Pupuk Kaltim salurkan 30 ton oksigen medis ke rumah sakit di Bontang

Pupuk Kaltim salurkan 30 ton oksigen medis ke rumah sakit di Bontang

PT Pupuk Kalimantan Timur (PKT) melalui program PKT Proaktif, menyalurkan bantuan 30 ton oksigen medis dalam mendukung optimalisasi penanganan pasien COVID-19 di puskesmas dan rumah sakit di Kota Bontang. ANTARA/HO-PKT.

Bantuan 30 ton oksigen medis ini untuk kebutuhan satu bulan ke depan. Jika kebutuhan masih tinggi, PKT siap untuk menambah pasokan agar tidak terjadi kelangkaan oksigen medis di Bontang
Jakarta (ANTARA) - PT Pupuk Kalimantan Timur (PKT) melalui program PKT Proaktif, menyalurkan bantuan 30 ton oksigen medis untuk mendukung penanganan pasien COVID-19 di puskesmas, tempat isolasi dan rumah sakit di Kota Bontang.

"Bantuan 30 ton oksigen medis ini untuk kebutuhan satu bulan ke depan.

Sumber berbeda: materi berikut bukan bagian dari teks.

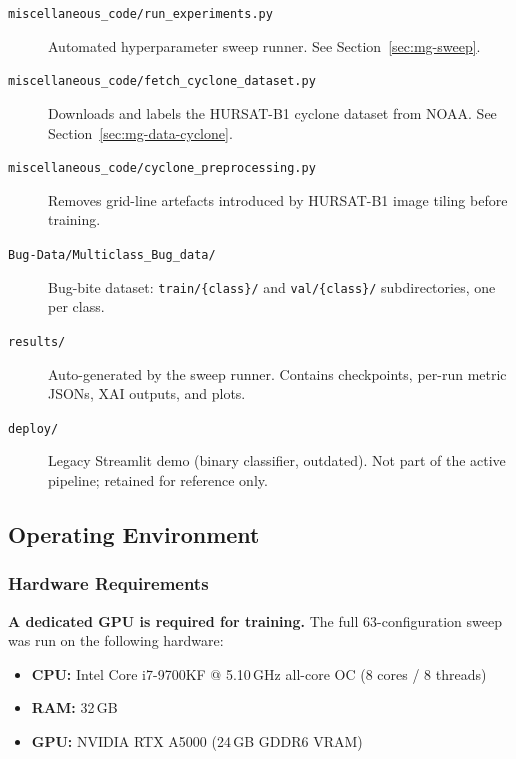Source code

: \documentclass[12pt,a4paper]{article}
\begin{document}
\begin{description}
    \item[\texttt{miscellaneous\_code/run\_experiments.py}]
          Automated hyperparameter sweep runner.
          See Section~\ref{sec:mg-sweep}.

    \item[\texttt{miscellaneous\_code/fetch\_cyclone\_dataset.py}]
          Downloads and labels the HURSAT-B1 cyclone dataset from NOAA.
          See Section~\ref{sec:mg-data-cyclone}.

    \item[\texttt{miscellaneous\_code/cyclone\_preprocessing.py}]
          Removes grid-line artefacts introduced by HURSAT-B1 image tiling
          before training.

    \item[\texttt{Bug-Data/Multiclass\_Bug\_data/}]
          Bug-bite dataset: \texttt{train/\{class\}/} and
          \texttt{val/\{class\}/} subdirectories, one per class.

    \item[\texttt{results/}]
          Auto-generated by the sweep runner. Contains checkpoints,
          per-run metric JSONs, XAI outputs, and plots.

    \item[\texttt{deploy/}]
          Legacy Streamlit demo (binary classifier, outdated). Not part
          of the active pipeline; retained for reference only.
\end{description}

\subsection{Operating Environment}
\label{sec:mg-env}

\subsubsection{Hardware Requirements}

\textbf{A dedicated GPU is required for training.} The full 63-configuration
sweep was run on the following hardware:

\begin{itemize}
    \item \textbf{CPU:} Intel Core i7-9700KF @ 5.10\,GHz all-core OC
          (8 cores / 8 threads)
    \item \textbf{RAM:} 32\,GB
    \item \textbf{GPU:} NVIDIA RTX A5000 (24\,GB GDDR6 VRAM)
\end{itemize}
\end{document}
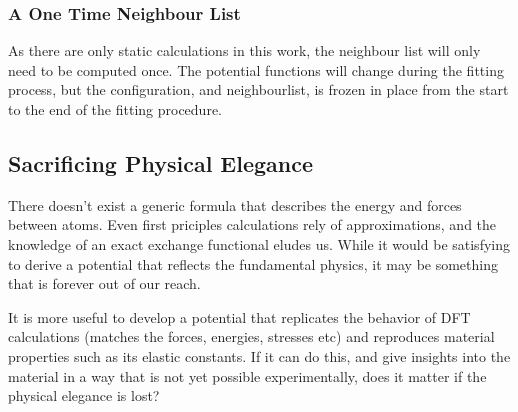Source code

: \subsubsection{A One Time Neighbour List}

As there are only static calculations in this work, the neighbour list will only need to be computed once.  The potential functions will change during the fitting process, but the configuration, and neighbourlist, is frozen in place from the start to the end of the fitting procedure.





\subsection{Sacrificing Physical Elegance}

There doesn't exist a generic formula that describes the energy and forces between atoms.  Even first priciples calculations rely of approximations, and the knowledge of an exact exchange functional eludes us.  While it would be satisfying to derive a potential that reflects the fundamental physics, it may be something that is forever out of our reach.

It is more useful to develop a potential that replicates the behavior of DFT calculations (matches the forces, energies, stresses etc) and reproduces material properties such as its elastic constants.  If it can do this, and give insights into the material in a way that is not yet possible experimentally, does it matter if the physical elegance is lost?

Jika kebutuhan masih tinggi, PKT siap untuk menambah pasokan agar tidak terjadi kelangkaan oksigen medis di Bontang,” kata VP Humas PKT Tommy Johan Agusta, dalam siaran pers yang diterima di Jakarta, Selasa.

Bantuan ini merupakan kesinambungan kontribusi PKT untuk mendukung Pemkot Bontang dalam pengendalian COVID-19, agar kebutuhan oksigen yang terus meningkat di puskesmas maupun rumah sakit dan tempat isolasi di rusunawa Bontang, dapat terpenuhi dengan baik.

Program ini bagian dari implementasi dukungan kebijakan Kementerian BUMN, dengan aktif berkontribusi membantu pemerintah dan masyarakat melalui penyediaan oksigen secara maksimal.

Pasokan oksigen PKT dipastikan Tommy tersedia dengan baik, dengan sebaran penyaluran tak hanya dimaksimalkan di Bontang, tapi juga disiapkan untuk seluruh rumah sakit di Kalimantan Timur.

“Tambahan tabung dan regulator masih dalam proses, semoga dalam waktu dekat sudah bisa kita salurkan. Intinya untuk pasokan oksigen kami pastikan selalu ada,” tambah Tommy.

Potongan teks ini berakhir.